Avec Uh Oh, son huitième album studio, il retrouve ce subtile équilibre qui fait tout son charme : une bedroom pop fragile et onirique traversée d’arrangements cinématographiques et parfois grandiloquents. Ainsi, Choir in the Wires convoque chœurs et cuivres façon mariachis pour se hisser vers des sommets d’émotion. Le point de départ de ce disque tient pourtant à une épreuve : l’artiste a connu l’un des pires « uh oh » de la carrière d’un chanteur, celui de perdre sa voix. De cette peur de ne jamais la retrouver est née une œuvre lumineuse, composée de onze titres où Watson s’entoure plus que jamais.
On retrouve à ses côtés les valeurs montantes de la scène francophone November Ultra, Solann et Charlotte Cardin ainsi que la légende Martha Wainwright.

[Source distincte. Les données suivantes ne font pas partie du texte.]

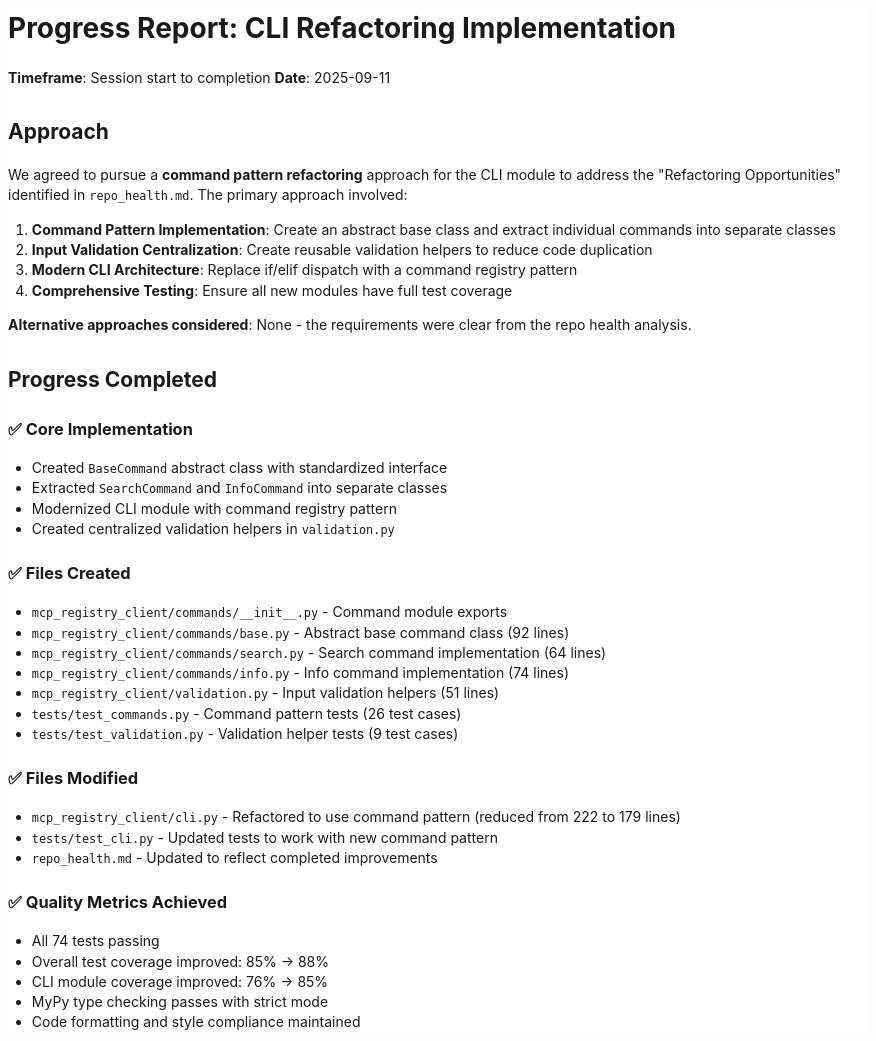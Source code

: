 # Progress Report: CLI Refactoring Implementation

**Timeframe**: Session start to completion
**Date**: 2025-09-11

## Approach

We agreed to pursue a **command pattern refactoring** approach for the CLI
module to address the "Refactoring Opportunities" identified in
`repo_health.md`. The primary approach involved:

1. **Command Pattern Implementation**: Create an abstract base class and extract
   individual commands into separate classes
2. **Input Validation Centralization**: Create reusable validation helpers to
   reduce code duplication
3. **Modern CLI Architecture**: Replace if/elif dispatch with a command registry
   pattern
4. **Comprehensive Testing**: Ensure all new modules have full test coverage

**Alternative approaches considered**: None - the requirements were clear from
the repo health analysis.

## Progress Completed

### ✅ **Core Implementation**

- Created `BaseCommand` abstract class with standardized interface
- Extracted `SearchCommand` and `InfoCommand` into separate classes
- Modernized CLI module with command registry pattern
- Created centralized validation helpers in `validation.py`

### ✅ **Files Created**

- `mcp_registry_client/commands/__init__.py` - Command module exports
- `mcp_registry_client/commands/base.py` - Abstract base command class (92 lines)
- `mcp_registry_client/commands/search.py` - Search command implementation (64 lines)
- `mcp_registry_client/commands/info.py` - Info command implementation (74 lines)
- `mcp_registry_client/validation.py` - Input validation helpers (51 lines)
- `tests/test_commands.py` - Command pattern tests (26 test cases)
- `tests/test_validation.py` - Validation helper tests (9 test cases)

### ✅ **Files Modified**

- `mcp_registry_client/cli.py` - Refactored to use command pattern (reduced from
  222 to 179 lines)
- `tests/test_cli.py` - Updated tests to work with new command pattern
- `repo_health.md` - Updated to reflect completed improvements

### ✅ **Quality Metrics Achieved**

- All 74 tests passing
- Overall test coverage improved: 85% → 88%
- CLI module coverage improved: 76% → 85%
- MyPy type checking passes with strict mode
- Code formatting and style compliance maintained
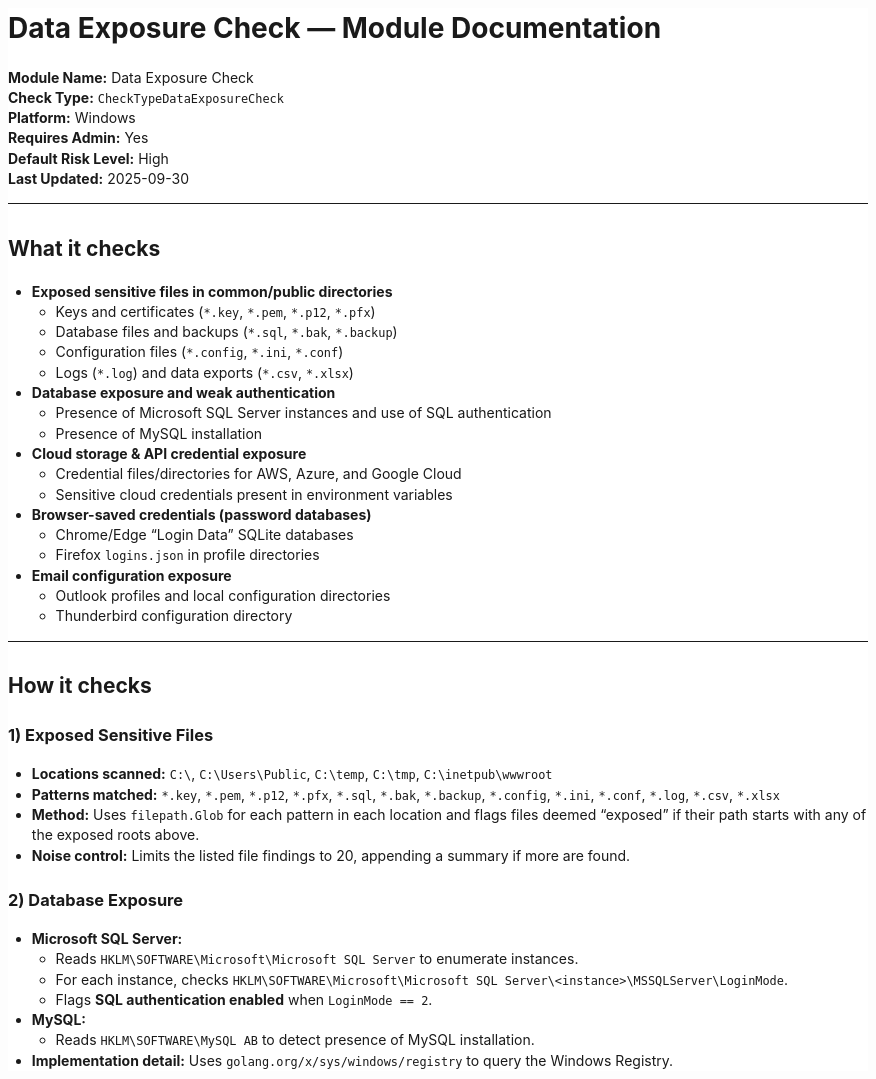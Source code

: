 # Data Exposure Check — Module Documentation

**Module Name:** Data Exposure Check  
**Check Type:** `CheckTypeDataExposureCheck`  
**Platform:** Windows  
**Requires Admin:** Yes  
**Default Risk Level:** High  
**Last Updated:** 2025-09-30

---

## What it checks

- **Exposed sensitive files in common/public directories**
  - Keys and certificates (`*.key`, `*.pem`, `*.p12`, `*.pfx`)
  - Database files and backups (`*.sql`, `*.bak`, `*.backup`)
  - Configuration files (`*.config`, `*.ini`, `*.conf`)
  - Logs (`*.log`) and data exports (`*.csv`, `*.xlsx`)
- **Database exposure and weak authentication**
  - Presence of Microsoft SQL Server instances and use of SQL authentication
  - Presence of MySQL installation
- **Cloud storage & API credential exposure**
  - Credential files/directories for AWS, Azure, and Google Cloud
  - Sensitive cloud credentials present in environment variables
- **Browser-saved credentials (password databases)**
  - Chrome/Edge “Login Data” SQLite databases
  - Firefox `logins.json` in profile directories
- **Email configuration exposure**
  - Outlook profiles and local configuration directories
  - Thunderbird configuration directory

---

## How it checks

### 1) Exposed Sensitive Files
- **Locations scanned:** `C:\`, `C:\Users\Public`, `C:\temp`, `C:\tmp`, `C:\inetpub\wwwroot`  
- **Patterns matched:** `*.key`, `*.pem`, `*.p12`, `*.pfx`, `*.sql`, `*.bak`, `*.backup`, `*.config`, `*.ini`, `*.conf`, `*.log`, `*.csv`, `*.xlsx`  
- **Method:** Uses `filepath.Glob` for each pattern in each location and flags files deemed “exposed” if their path starts with any of the exposed roots above.  
- **Noise control:** Limits the listed file findings to 20, appending a summary if more are found.

### 2) Database Exposure
- **Microsoft SQL Server:**
  - Reads `HKLM\SOFTWARE\Microsoft\Microsoft SQL Server` to enumerate instances.
  - For each instance, checks `HKLM\SOFTWARE\Microsoft\Microsoft SQL Server\<instance>\MSSQLServer\LoginMode`.
  - Flags **SQL authentication enabled** when `LoginMode == 2`.
- **MySQL:**
  - Reads `HKLM\SOFTWARE\MySQL AB` to detect presence of MySQL installation.
- **Implementation detail:** Uses `golang.org/x/sys/windows/registry` to query the Windows Registry.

Leurs timbres féminins élargissent le spectre de sa musique, lui offrant une dimension encore plus émotive et bouleversante. The Lonely Nights, chantée en duo avec la native de Montréal La Force, en est l’un des plus beaux exemples : une chanson suspendue, où chaque souffle semble transformer notre quotidien en territoire enchanté. Il nous démontre ainsi sa capacité, s’il le fallait encore, à transformer nos lieux de vie quotidienne en pays des merveilles, remplaçant le stress et la tristesse par la magie et l’allégresse. Avec Ami imaginaire, Watson et Klô Pelgag mêlent l’électronique et l’organique pour donner naissance à une ballade vibrante, empreinte de poésie et d’étrangeté.
Conçu autour de cette exclamation enfantine — Uh Oh — qui dit autant les petits accidents du quotidien que nos vertiges les plus profonds, l’album se déploie comme un carnet d’émotions pures, du premier au dernier morceau. Il s’achève sur deux sommets : Gordon in the Willows, où la voix de Charlotte Cardin se fait éclatante de justesse, et Ça va, duo tendre et mélancolique avec la délicate Solann.
Avec ce disque, Patrick Watson signe sans doute l’une de ses plus belles œuvres, renouant avec ce mélange unique de délicatesse et d’audace qui a marqué ses débuts. Une bande-son idéale pour accompagner les jours d’automne qui s’annoncent, plaid sur les épaules et tasse de chocolat chaud à la main.